Exercise prompt: For this exercise, return all the data word for word, with images left out.

Source texts of formatted documents:
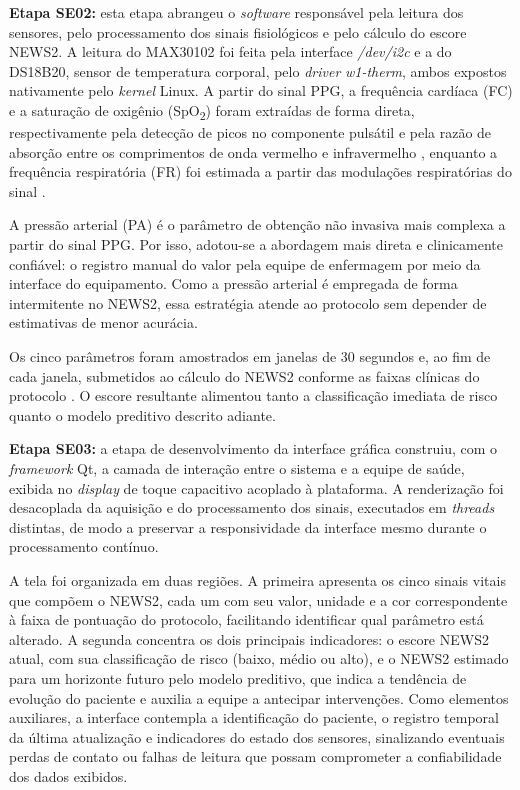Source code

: \textbf{Etapa SE02:} esta etapa abrangeu o \textit{software} responsável pela leitura dos sensores, pelo processamento dos sinais fisiológicos e pelo cálculo do escore NEWS2. A leitura do MAX30102 foi feita pela interface \textit{/dev/i2c} e a do DS18B20, sensor de temperatura corporal, pelo \textit{driver} \textit{w1-therm}, ambos expostos nativamente pelo \textit{kernel} Linux. A partir do sinal PPG, a frequência cardíaca (FC) e a saturação de oxigênio (SpO\textsubscript{2}) foram extraídas de forma direta, respectivamente pela detecção de picos no componente pulsátil e pela razão de absorção entre os comprimentos de onda vermelho e infravermelho \cite{allen2007photoplethysmography}, enquanto a frequência respiratória (FR) foi estimada a partir das modulações respiratórias do sinal \cite{charlton2018breathing}.

A pressão arterial (PA) é o parâmetro de obtenção não invasiva mais complexa a partir do sinal PPG. Por isso, adotou-se a abordagem mais direta e clinicamente confiável: o registro manual do valor pela equipe de enfermagem por meio da interface do equipamento. Como a pressão arterial é empregada de forma intermitente no NEWS2, essa estratégia atende ao protocolo sem depender de estimativas de menor acurácia.

Os cinco parâmetros foram amostrados em janelas de 30 segundos e, ao fim de cada janela, submetidos ao cálculo do NEWS2 conforme as faixas clínicas do protocolo \cite{smith2013news}. O escore resultante alimentou tanto a classificação imediata de risco quanto o modelo preditivo descrito adiante.

\textbf{Etapa SE03:} a etapa de desenvolvimento da interface gráfica construiu, com o \textit{framework} Qt, a camada de interação entre o sistema e a equipe de saúde, exibida no \textit{display} de toque capacitivo acoplado à plataforma. A renderização foi desacoplada da aquisição e do processamento dos sinais, executados em \textit{threads} distintas, de modo a preservar a responsividade da interface mesmo durante o processamento contínuo.

A tela foi organizada em duas regiões. A primeira apresenta os cinco sinais vitais que compõem o NEWS2, cada um com seu valor, unidade e a cor correspondente à faixa de pontuação do protocolo, facilitando identificar qual parâmetro está alterado. A segunda concentra os dois principais indicadores: o escore NEWS2 atual, com sua classificação de risco (baixo, médio ou alto), e o NEWS2 estimado para um horizonte futuro pelo modelo preditivo, que indica a tendência de evolução do paciente e auxilia a equipe a antecipar intervenções. Como elementos auxiliares, a interface contempla a identificação do paciente, o registro temporal da última atualização e indicadores do estado dos sensores, sinalizando eventuais perdas de contato ou falhas de leitura que possam comprometer a confiabilidade dos dados exibidos.

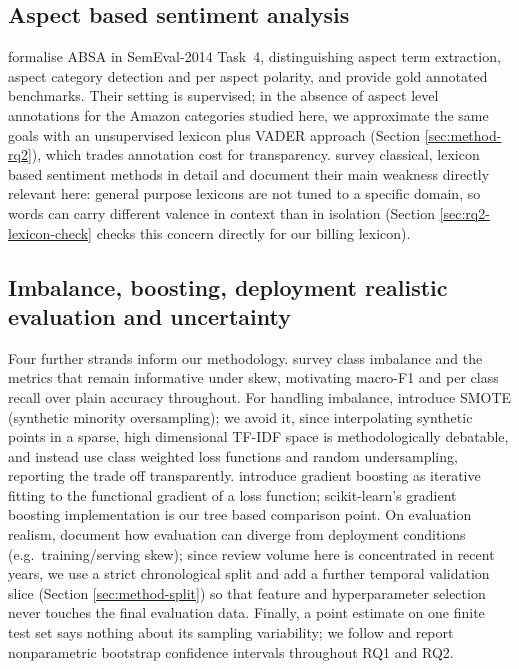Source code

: \documentclass[11pt,a4paper,DIV=12]{scrartcl}
\begin{document}
\subsection{Aspect based sentiment analysis}
\citet{pontiki2014semeval} formalise ABSA in SemEval-2014 Task~4, distinguishing
aspect term extraction, aspect category detection and per aspect polarity, and
provide gold annotated benchmarks. Their setting is supervised; in the absence of
aspect level annotations for the Amazon categories studied here, we approximate
the same goals with an unsupervised lexicon plus VADER approach (Section
\ref{sec:method-rq2}), which trades annotation cost for transparency.
\citet{taboada2011lexicon} survey classical, lexicon based sentiment methods in
detail and document their main weakness directly relevant here: general purpose
lexicons are not tuned to a specific domain, so words can carry different
valence in context than in isolation (Section \ref{sec:rq2-lexicon-check}
checks this concern directly for our billing lexicon).

\subsection{Imbalance, boosting, deployment realistic evaluation and uncertainty}
\label{sec:related-imbalance}
Four further strands inform our methodology. \citet{he2009imbalanced} survey
class imbalance and the metrics that remain informative under skew, motivating
macro-F1 and per class recall over plain accuracy throughout. For handling
imbalance, \citet{chawla2002smote} introduce SMOTE (synthetic minority
oversampling); we avoid it, since interpolating synthetic points in a sparse,
high dimensional TF-IDF space is methodologically debatable, and instead use
class weighted loss functions and random undersampling, reporting the
trade off transparently. \citet{friedman2001greedy} introduce gradient
boosting as iterative fitting to the functional gradient of a loss function;
scikit-learn's gradient boosting implementation \citep{pedregosa2011scikit}
is our tree based comparison point. On evaluation realism,
\citet{sculley2015hidden} document how evaluation can diverge from deployment
conditions (e.g.\ training/serving skew); since review volume here is
concentrated in recent years, we use a strict chronological split and add a
further temporal validation slice (Section \ref{sec:method-split}) so that
feature and hyperparameter selection never touches the final evaluation data.
Finally, a point estimate on one finite test set says nothing about its
sampling variability; we follow \citet{efron1993bootstrap} and report
nonparametric bootstrap confidence intervals throughout RQ1 and RQ2.
\end{document}
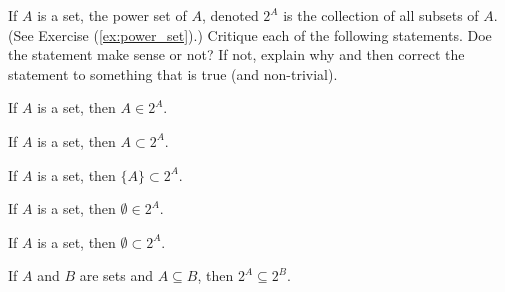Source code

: \item  If $A$ is a set, the power set of $A$, denoted $2^A$ is the collection of all subsets of $A$. (See Exercise (\ref{ex:power_set}).) Critique each of the following statements. Doe the statement make sense or not? If not, explain why and then correct the statement to something that is true (and non-trivial).  
	\ba

	\item If $A$ is a set, then $A \in 2^A$.

	\item If $A$ is a set, then $A \subset 2^A$.

	\item If $A$ is a set, then $\{A\} \subset 2^A$.

	\item If $A$ is a set, then $\emptyset \in 2^A$.

	\item If $A$ is a set, then $\emptyset \subset 2^A$.

	\item If $A$ and $B$ are sets and $A \subseteq B$, then $2^A \subseteq 2^B$. 

	\ea
	
\begin{comment}
	
\ExerciseSolution

\ba

	\item This statement makes sense because $A$ is a subset of $A$. Since $2^A$ is the collection of subsets of $A$, it follows that $A \in 2^A$. 

	\item This statement doesn't make sense. The set $A$ is an element of $2^A$, not a subset. For example, if $A = \{1\}$, then $2^A = \{\emptyset, A\}$, and $A$ is not a subset of $2^A$. The set $\{A\}$ would be a subset of $2^A$. 

	\item  This statement makes sense. The element of the set $\{A\}$ is also an element of $2^A$, so $\{A\} \subset 2^A$.

	\item  This statement makes sense. Recall that $\emptyset$ is a subset of any set, so $\emptyset$ is a subset of $A$. That makes $\emptyset$ an element of $2^A$. 

	\item  This statement makes sense. The empty set is a subset of any set since every element of $\emptyset$ is an element of any set. 
	
	\item  This statement makes sense. Suppose $S \in 2^A$. Then $S$ is a subset of $A$. If $s \in S$, then $s \in A \subseteq B$, so $s \in B$. Thus, $S \subseteq B$. By definition, then, $S \in 2^B$. Therefore, $2^A \subseteq 2^B$. 
	
\ea

\end{comment}
	

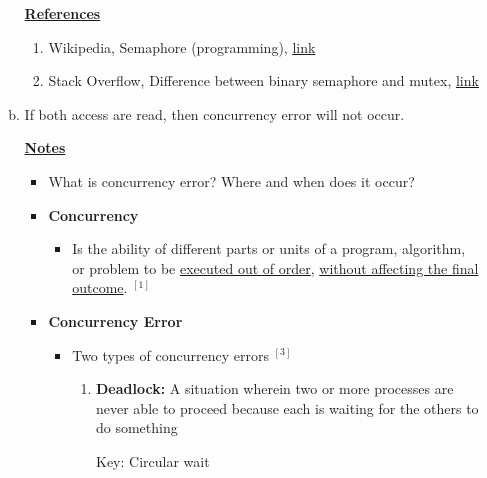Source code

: \documentclass[12pt]{article}
\begin{document}
\begin{enumerate}[1.]
\begin{enumerate}[a)]
        \underline{\textbf{References}}

        \begin{enumerate}[1)]
            \item Wikipedia, Semaphore (programming), \href{https://en.wikipedia.org/wiki/Semaphore_(programming)}{link}
            \item Stack Overflow, Difference between binary semaphore and mutex, \href{https://stackoverflow.com/questions/62814/difference-between-binary-semaphore-and-mutex}{link}
        \end{enumerate}

        \item

        If both access are read, then concurrency error will not occur.

        \bigskip

        \underline{\textbf{Notes}}

        \begin{itemize}
            \item What is concurrency error? Where and when does it occur?

            \item \textbf{Concurrency}

            \begin{itemize}
                \item Is the ability of different parts or units of a program, algorithm,
                or problem to be \underline{executed out of order}, \underline{without affecting the final
                outcome}. $^{[1]}$
            \end{itemize}

            \item \textbf{Concurrency Error}

            \begin{itemize}
                \item Two types of concurrency errors $^{[3]}$

                \begin{enumerate}[1.]
                    \item \textbf{Deadlock:} A situation wherein two or more processes
                    are never able to proceed because each is waiting for the others
                    to do something

                    \bigskip

                    Key: Circular wait


\end{enumerate}
\end{itemize}
\end{itemize}
\end{enumerate}
\end{enumerate}
\end{document}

Exercise output:
Source code

: \textbf{Etapa SE02:} esta etapa abrangeu o \textit{software} responsável pela leitura dos sensores, pelo processamento dos sinais fisiológicos e pelo cálculo do escore NEWS2. A leitura do MAX30102 foi feita pela interface \textit{/dev/i2c} e a do DS18B20, sensor de temperatura corporal, pelo \textit{driver} \textit{w1-therm}, ambos expostos nativamente pelo \textit{kernel} Linux. A partir do sinal PPG, a frequência cardíaca (FC) e a saturação de oxigênio (SpO\textsubscript{2}) foram extraídas de forma direta, respectivamente pela detecção de picos no componente pulsátil e pela razão de absorção entre os comprimentos de onda vermelho e infravermelho \cite{allen2007photoplethysmography}, enquanto a frequência respiratória (FR) foi estimada a partir das modulações respiratórias do sinal \cite{charlton2018breathing}.

A pressão arterial (PA) é o parâmetro de obtenção não invasiva mais complexa a partir do sinal PPG. Por isso, adotou-se a abordagem mais direta e clinicamente confiável: o registro manual do valor pela equipe de enfermagem por meio da interface do equipamento. Como a pressão arterial é empregada de forma intermitente no NEWS2, essa estratégia atende ao protocolo sem depender de estimativas de menor acurácia.

Os cinco parâmetros foram amostrados em janelas de 30 segundos e, ao fim de cada janela, submetidos ao cálculo do NEWS2 conforme as faixas clínicas do protocolo \cite{smith2013news}. O escore resultante alimentou tanto a classificação imediata de risco quanto o modelo preditivo descrito adiante.

\textbf{Etapa SE03:} a etapa de desenvolvimento da interface gráfica construiu, com o \textit{framework} Qt, a camada de interação entre o sistema e a equipe de saúde, exibida no \textit{display} de toque capacitivo acoplado à plataforma. A renderização foi desacoplada da aquisição e do processamento dos sinais, executados em \textit{threads} distintas, de modo a preservar a responsividade da interface mesmo durante o processamento contínuo.

A tela foi organizada em duas regiões. A primeira apresenta os cinco sinais vitais que compõem o NEWS2, cada um com seu valor, unidade e a cor correspondente à faixa de pontuação do protocolo, facilitando identificar qual parâmetro está alterado. A segunda concentra os dois principais indicadores: o escore NEWS2 atual, com sua classificação de risco (baixo, médio ou alto), e o NEWS2 estimado para um horizonte futuro pelo modelo preditivo, que indica a tendência de evolução do paciente e auxilia a equipe a antecipar intervenções. Como elementos auxiliares, a interface contempla a identificação do paciente, o registro temporal da última atualização e indicadores do estado dos sensores, sinalizando eventuais perdas de contato ou falhas de leitura que possam comprometer a confiabilidade dos dados exibidos.

Source code

: \documentclass[11pt,a4paper,DIV=12]{scrartcl}
\begin{document}
\subsection{Aspect based sentiment analysis}
\citet{pontiki2014semeval} formalise ABSA in SemEval-2014 Task~4, distinguishing
aspect term extraction, aspect category detection and per aspect polarity, and
provide gold annotated benchmarks. Their setting is supervised; in the absence of
aspect level annotations for the Amazon categories studied here, we approximate
the same goals with an unsupervised lexicon plus VADER approach (Section
\ref{sec:method-rq2}), which trades annotation cost for transparency.
\citet{taboada2011lexicon} survey classical, lexicon based sentiment methods in
detail and document their main weakness directly relevant here: general purpose
lexicons are not tuned to a specific domain, so words can carry different
valence in context than in isolation (Section \ref{sec:rq2-lexicon-check}
checks this concern directly for our billing lexicon).

\subsection{Imbalance, boosting, deployment realistic evaluation and uncertainty}
\label{sec:related-imbalance}
Four further strands inform our methodology. \citet{he2009imbalanced} survey
class imbalance and the metrics that remain informative under skew, motivating
macro-F1 and per class recall over plain accuracy throughout. For handling
imbalance, \citet{chawla2002smote} introduce SMOTE (synthetic minority
oversampling); we avoid it, since interpolating synthetic points in a sparse,
high dimensional TF-IDF space is methodologically debatable, and instead use
class weighted loss functions and random undersampling, reporting the
trade off transparently. \citet{friedman2001greedy} introduce gradient
boosting as iterative fitting to the functional gradient of a loss function;
scikit-learn's gradient boosting implementation \citep{pedregosa2011scikit}
is our tree based comparison point. On evaluation realism,
\citet{sculley2015hidden} document how evaluation can diverge from deployment
conditions (e.g.\ training/serving skew); since review volume here is
concentrated in recent years, we use a strict chronological split and add a
further temporal validation slice (Section \ref{sec:method-split}) so that
feature and hyperparameter selection never touches the final evaluation data.
Finally, a point estimate on one finite test set says nothing about its
sampling variability; we follow \citet{efron1993bootstrap} and report
nonparametric bootstrap confidence intervals throughout RQ1 and RQ2.
\end{document}
Source code

: \item  If $A$ is a set, the power set of $A$, denoted $2^A$ is the collection of all subsets of $A$. (See Exercise (\ref{ex:power_set}).) Critique each of the following statements. Doe the statement make sense or not? If not, explain why and then correct the statement to something that is true (and non-trivial).  
	\ba

	\item If $A$ is a set, then $A \in 2^A$.

	\item If $A$ is a set, then $A \subset 2^A$.

	\item If $A$ is a set, then $\{A\} \subset 2^A$.

	\item If $A$ is a set, then $\emptyset \in 2^A$.

	\item If $A$ is a set, then $\emptyset \subset 2^A$.

	\item If $A$ and $B$ are sets and $A \subseteq B$, then $2^A \subseteq 2^B$. 

	\ea
	
\begin{comment}
	
\ExerciseSolution

\ba

	\item This statement makes sense because $A$ is a subset of $A$. Since $2^A$ is the collection of subsets of $A$, it follows that $A \in 2^A$. 

	\item This statement doesn't make sense. The set $A$ is an element of $2^A$, not a subset. For example, if $A = \{1\}$, then $2^A = \{\emptyset, A\}$, and $A$ is not a subset of $2^A$. The set $\{A\}$ would be a subset of $2^A$. 

	\item  This statement makes sense. The element of the set $\{A\}$ is also an element of $2^A$, so $\{A\} \subset 2^A$.

	\item  This statement makes sense. Recall that $\emptyset$ is a subset of any set, so $\emptyset$ is a subset of $A$. That makes $\emptyset$ an element of $2^A$. 

	\item  This statement makes sense. The empty set is a subset of any set since every element of $\emptyset$ is an element of any set. 
	
	\item  This statement makes sense. Suppose $S \in 2^A$. Then $S$ is a subset of $A$. If $s \in S$, then $s \in A \subseteq B$, so $s \in B$. Thus, $S \subseteq B$. By definition, then, $S \in 2^B$. Therefore, $2^A \subseteq 2^B$. 
	
\ea

\end{comment}
	

Source code

: \documentclass[12pt]{article}
\begin{document}
\begin{enumerate}[1.]
\begin{enumerate}[a)]
        \underline{\textbf{References}}

        \begin{enumerate}[1)]
            \item Wikipedia, Semaphore (programming), \href{https://en.wikipedia.org/wiki/Semaphore_(programming)}{link}
            \item Stack Overflow, Difference between binary semaphore and mutex, \href{https://stackoverflow.com/questions/62814/difference-between-binary-semaphore-and-mutex}{link}
        \end{enumerate}

        \item

        If both access are read, then concurrency error will not occur.

        \bigskip

        \underline{\textbf{Notes}}

        \begin{itemize}
            \item What is concurrency error? Where and when does it occur?

            \item \textbf{Concurrency}

            \begin{itemize}
                \item Is the ability of different parts or units of a program, algorithm,
                or problem to be \underline{executed out of order}, \underline{without affecting the final
                outcome}. $^{[1]}$
            \end{itemize}

            \item \textbf{Concurrency Error}

            \begin{itemize}
                \item Two types of concurrency errors $^{[3]}$

                \begin{enumerate}[1.]
                    \item \textbf{Deadlock:} A situation wherein two or more processes
                    are never able to proceed because each is waiting for the others
                    to do something

                    \bigskip

                    Key: Circular wait


\end{enumerate}
\end{itemize}
\end{itemize}
\end{enumerate}
\end{enumerate}
\end{document}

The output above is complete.